Minimal Frames

One of the most remarkable things about vectors is also one of the most non-intuitive things – at least judging by how hard it is to teach; namely that the rate of change in a set of vectors can be expressed in terms of the vectors themselves. I think it is hard to relate to because it is typically applied in situation where a set of unit vectors, spanning a space, are moving with respect to a set of fixed vectors. The notion that is hard to accept is that time derivatives of these vectors can be written as linear combinations of the same vectors, even though they are changing. On the surface, it seems like a contradiction where something moving and fluid is expressed in terms of something that is moving as well. A sort of self-referential recipe for confusion. And yet, this is precisely what the method of moving frames does and which has proven very successful.

In a nutshell, the method of moving frames states that the motion of a set of unit vectors $$\left\{\hat e_x, \hat e_y, \hat e_z\right\}$$, which, for example, may be the body axes for a rotating object, can be written as

\[ \frac{d}{dt} \left[ \begin{array}{c} \hat e_x \\ \hat e_y \\ \hat e_z \end{array} \right] = \left[ \begin{array}{ccc} 0 & \alpha & \beta \\ -\alpha & 0 & \gamma \\ -\beta & -\gamma & 0 \end{array} \right] \left[ \begin{array}{c} \hat e_x \\ \hat e_y \\ \hat e_z \end{array} \right] \; .\]

The assymetry of the of pre-multiplying matrix, is a consequence of the unit lengths of each member of the set and their mutual orthogonality. In other words, the orthonormality,

\[ \hat e_i \cdot \hat e_j = \delta_{ij} \; ,\]

of the set leads to the relation

\[ \frac{d}{dt} \left( \hat e_i \cdot \hat e_j \right) = 0 \;. \]

The above relation has two very different outcomes depending on what the indices $$i, j$$ are. If they are identical, then the zero on the right-hand side reflects the unit length of each of the basis vectors. When they are different, the zero reflects the fact that they are perpendicular.

To be concrete, consider the case where $$i=j=x$$. Expanding the derivative in this case leads to the relation that the time-rate-of-change of each unit vector is perpendicular to the unit vector itself:

\[ \frac{d}{dt} \left(\hat e_x \cdot \hat e_x \right) = \frac{d \hat e_x}{dt} \cdot \hat e_x + \hat e_x \cdot \frac{d \hat e_x}{dt} = 2 \hat e_x \cdot \frac{d \hat e_x}{dt} = 0\; .\]

A consequence of this relationship and the fact that the set spans the space is that the time derivative of $$\hat e_x$$must be expressed as

\[\frac{d \hat e_x}{dt} = \alpha \hat e_y + \beta \hat e_z \; , \]

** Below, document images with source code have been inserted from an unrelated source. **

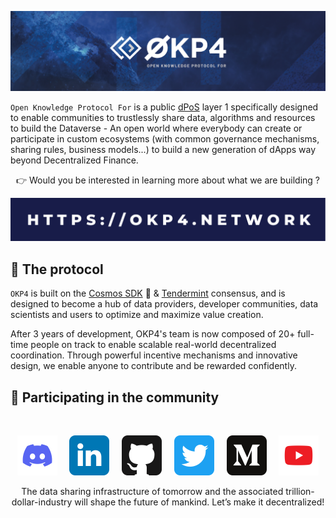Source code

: ![okp4 github banner](./static/okp4-banner.png)

`Open Knowledge Protocol For` is a public [dPoS](https://en.bitcoinwiki.org/wiki/DPoS) layer 1 specifically designed to enable communities to trustlessly share data, algorithms and resources to build the Dataverse - An open world where everybody can create or participate in custom ecosystems (with common governance mechanisms, sharing rules, business models...) to build a new generation of dApps way beyond Decentralized Finance.

<p align="center">👉 Would you be interested in learning more about what we are building ?</p>

<p align="center"><a href="https://okp4.network"><img src="./static/okp4-link.svg" /></a></p>

## 🔗 The protocol

`OKP4` is built on the [Cosmos SDK](https://v1.cosmos.network/sdk) 💫 & [Tendermint](https://tendermint.com/) consensus, and is designed to become a hub of data providers, developer communities, data scientists and users to optimize and maximize value creation.

After 3 years of development, OKP4's team is now composed of 20+ full-time people on track to enable scalable real-world decentralized coordination. Through powerful incentive mechanisms and innovative design, we enable anyone to contribute and be rewarded confidently.

## 🙋 Participating in the community

<br/>

<p align="center">
  <a href="https://discord.gg/GHNZh4SaJ3"><img src="./static/discord.svg" width="64" /></a>
  &nbsp; &nbsp;
  <a href="https://www.linkedin.com/company/okp4-open-knowledge-protocol-for"><img src="./static/linkedin.svg" width="64" /></a>
  &nbsp; &nbsp;
  <a href="https://github.com/okp4"><img src="./static/github.svg" width="64" /></a>
  &nbsp; &nbsp;
  <a href="https://twitter.com/OKP4_Protocol"><img src="./static/twitter.svg" width="64" /></a>
  &nbsp; &nbsp;
  <a href="https://medium.com/okp4"><img src="./static/medium.svg" width="64" /></a>
  &nbsp; &nbsp;
  <a href="https://www.youtube.com/channel/UCiOfcTaUyv2Szv4OQIepIvgq"><img src="./static/youtube.svg" width="64" /></a>
</p>

<p align="center">The data sharing infrastructure of tomorrow and the associated trillion-dollar-industry will shape the future of mankind. Let’s make it decentralized!
</p>

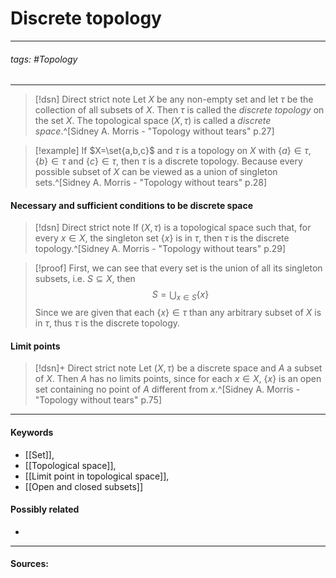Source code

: # Discrete topology
***
###### tags: #Topology 
***
>[!dsn] Direct strict note
>Let $X$ be any non-empty set and let $\tau$ be the collection of all subsets of $X$. Then $\tau$ is called the *discrete topology* on the set $X$. The topological space $(X,\tau)$ is called a *discrete space*.^[Sidney A. Morris - "Topology without tears" p.27]

>[!example] 
>If $X=\set{a,b,c}$ and $\tau$ is a topology on $X$ with $\{a\}\in\tau$, $\{b\}\in\tau$ and $\{c\}\in\tau$, then $\tau$ is a discrete topology. Because every possible subset of $X$ can be viewed as a union of singleton sets.^[Sidney A. Morris - "Topology without tears" p.28]

#### Necessary and sufficient conditions to be discrete space
>[!dsn] Direct strict note
>If $(X,\tau)$ is a topological space such that, for every $x\in X$, the singleton set $\{x\}$ is in $\tau$, then $\tau$ is the discrete topology.^[Sidney A. Morris - "Topology without tears" p.29]

>[!proof]
>First, we can see that every set is the union of all its singleton subsets, i.e. $S\subseteq X$, then
>$$S=\bigcup_{x\in S}\{x\}$$
>Since we are given that each $\{x\}\in\tau$ than any arbitrary subset of $X$ is in $\tau$, thus $\tau$ is the discrete topology.

#### Limit points
>[!dsn]+ Direct strict note
>Let $(X,\tau)$ be a discrete space and $A$ a subset of $X$. Then $A$ has no limits points, since for each $x\in X$, $\{x\}$ is an open set containing no point of $A$ different from $x$.^[Sidney A. Morris - "Topology without tears" p.75]

***
#### Keywords
- [[Set]],
- [[Topological space]],
- [[Limit point in topological space]],
- [[Open and closed subsets]]
#### Possibly related
- 
***
#### Sources: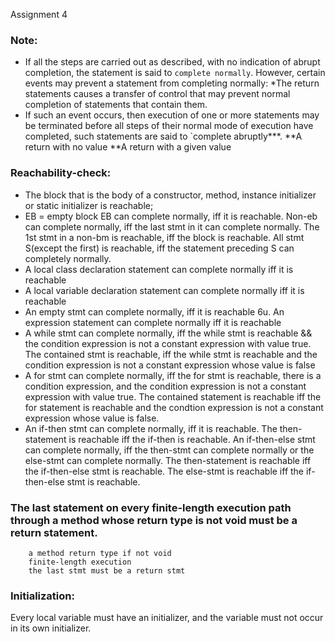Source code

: Assignment 4 
### Note:
* If all the steps are carried out as described, with no indication of abrupt completion, the statement is said to `complete normally`. However, certain events may prevent a statement from completing normally: 
		*The return statements causes a transfer of control that may prevent normal completion of statements that contain them.
* If such an event occurs, then execution of one or more statements may be terminated before all steps of their normal mode of execution have completed, such statements are said to `complete abruptly***.	
		**A return with no value
        **A return with a given value




### Reachability-check:
* The block that is the body of a constructor, method, instance initializer or static initializer is reachable; 
* EB = empty block
		EB can complete normally, iff it is reachable.
		Non-eb can complete normally, iff the last stmt in it can complete normally.
		The 1st stmt in a non-bm is reachable, iff the block is reachable.
		All stmt S(except the first) is reachable, iff the statement preceding S can completely normally.
* A local class declaration statement can complete normally iff it is reachable
* A local variable declaration statement can complete normally iff it is reachable
* An empty stmt can complete normally, iff it is reachable
6u. An expression statement can complete normally iff it is reachable
* A while stmt can complete normally, iff the while stmt is reachable && the condition expression is not a constant expression with value true.
   The contained stmt is reachable, iff the while stmt is reachable and the condition expression is not a constant expression whose value is false
* A for stmt can complete normally, iff the for stmt is reachable, there is a condition expression, and the condition expression is not a constant expression with value true.
   The contained statement is reachable iff the for statement is reachable and the condtion expression is not a constant expression whose value is false.
* An if-then stmt can complete normally, iff it is reachable. The then-statement is reachable iff the if-then is reachable.
  An if-then-else stmt can complete normally, iff the then-stmt can complete normally or the else-stmt can complete normally. The then-statement is reachable iff the if-then-else stmt is reachable. The else-stmt is reachable iff the if-then-else stmt is reachable.

### The last statement on every finite-length execution path through a method whose return type is not void must be a return statement. 
		a method return type if not void
		finite-length execution
		the last stmt must be a return stmt

### Initialization:
Every local variable must have an initializer, and the variable must not occur in its own initializer. 














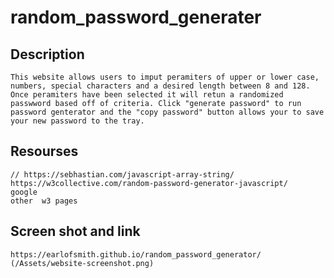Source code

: # random_password_generater

## Description
    This website allows users to imput peramiters of upper or lower case, numbers, special characters and a desired length between 8 and 128. Once peramiters have been selected it will retun a randomized passwword based off of criteria. Click "generate password" to run password genterator and the "copy password" button allows your to save your new password to the tray. 

## Resourses
    // https://sebhastian.com/javascript-array-string/ 
    https://w3collective.com/random-password-generator-javascript/
    google 
    other  w3 pages

## Screen shot and link
    https://earlofsmith.github.io/random_password_generator/
    (/Assets/website-screenshot.png)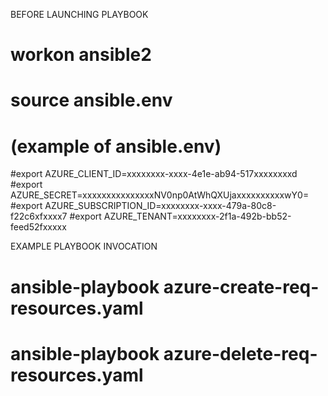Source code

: BEFORE LAUNCHING PLAYBOOK
# workon ansible2
# source ansible.env
# (example of ansible.env)
#export AZURE_CLIENT_ID=xxxxxxxx-xxxx-4e1e-ab94-517xxxxxxxxd
#export AZURE_SECRET=xxxxxxxxxxxxxxxNV0np0AtWhQXUjaxxxxxxxxxxwY0=
#export AZURE_SUBSCRIPTION_ID=xxxxxxxx-xxxx-479a-80c8-f22c6xfxxxx7
#export AZURE_TENANT=xxxxxxxx-2f1a-492b-bb52-feed52fxxxxx


EXAMPLE PLAYBOOK INVOCATION
# ansible-playbook azure-create-req-resources.yaml
# ansible-playbook azure-delete-req-resources.yaml


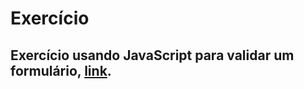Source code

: # Exercício

## Exercício usando JavaScript para validar um formulário, [link](https://allan516.github.io/Validando-formulario/).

where $$\alpha$$ and $$\beta$$ can be determined as shown below.

Next consider the case where $$i=x$$ and $$j=y$$. A simple expansion yields

\[\frac{d}{dt}\left( \hat e_x \cdot \hat e_y \right) = \frac{d \hat e_x}{dt} \cdot \hat e_y + \hat e_x \cdot \frac{d \hat e_y}{dt} = 0 \; ,\]

from which one can conclude that

\[ \frac{d \hat e_x}{dt} \cdot \hat e_y = – \hat e_x \cdot \frac{d \hat e_y}{dt} \; .\]

The assymetry of the matrix follows immediately.

On the surface of it, the above analysis suggests that three functions, $$\alpha, \beta, \gamma$$ are needed to fully specify the motion of a frame. A deeper analysis shows that there are cases where one of these functions can be set identically to zero. I refer to frames of this sort as being minimal frames.

A minimal frame may arise in two ways, either the particular choice of motion for the frame results in a simplification, or the frame is intrinsically minimal, regardless of how the basis vectors twist and turn.

The interest in this column is the latter case (although the former will be touched upon).

The scenario that will be analyzed is where the basis vectors are defined locally on a curve, typically in terms of the position, $$\vec r(t)$$ and the velocity, $$\vec v(t)$$. Since normalization plays an important rule, a wise approach is to explore how to take derivatives of functions of vector norms in generic terms and then apply them widely and fruitfully.

The prototype function is the norm itself, expressed, in terms of an arbitrary vector $$\vec A$$, as

\[ |\vec A | = \sqrt{ A_x^2 + A_y^2 + A_z^2 } \; .\]

The partial derivative of the norm with respect to one of the components is given by

\[ \frac{\partial |\vec A|}{\partial A_i} = \frac{1}{2} \left( A_x^2 + A_y^2 + A_z^2 \right)^{1/2} \frac{\partial}{\partial A_i} \left( A_x^2 + A_y^2 + A_z^2 \right) = \frac{A_i}{|\vec A|} \; .\]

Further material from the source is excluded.